BERT-base-uncased is a 110-million-parameter English language model developed by Google, pretrained using masked language modeling and next sentence prediction on BookCorpus and English Wikipedia. It is case-insensitive and tokenizes text using WordPiece, enabling it to learn contextual relationships between words in a sentence bidirectionally. The model excels at feature extraction for downstream NLP tasks like sentence classification, named entity recognition, and question answering when fine-tuned appropriately. Its pretraining involved randomly masking 15% of tokens and predicting them based on surrounding context, allowing it to learn deep semantic and syntactic patterns.
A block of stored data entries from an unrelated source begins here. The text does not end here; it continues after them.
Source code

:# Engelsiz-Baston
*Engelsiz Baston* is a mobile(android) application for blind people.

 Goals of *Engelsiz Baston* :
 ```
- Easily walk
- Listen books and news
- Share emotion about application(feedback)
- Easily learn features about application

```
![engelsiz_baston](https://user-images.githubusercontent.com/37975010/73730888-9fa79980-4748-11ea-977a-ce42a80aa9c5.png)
It has been widely used as a baseline and component in various fine-tuned models, achieving strong results on benchmarks like GLUE. Despite its success, BERT-base-uncased can exhibit social biases learned from its training data and is not designed for factual generation or open-ended text production.
Features
- 110M parameters, uncased English version
- Pretrained using MLM and next sentence prediction
- Trained on BookCorpus and English Wikipedia
- Outputs bidirectional contextual embeddings
- Strong performance on GLUE and other NLP tasks
- Compatible with multiple frameworks (PyTorch, TensorFlow, etc.)
- Tokenized with WordPiece (30k vocab)
- Openly licensed under Apache 2.0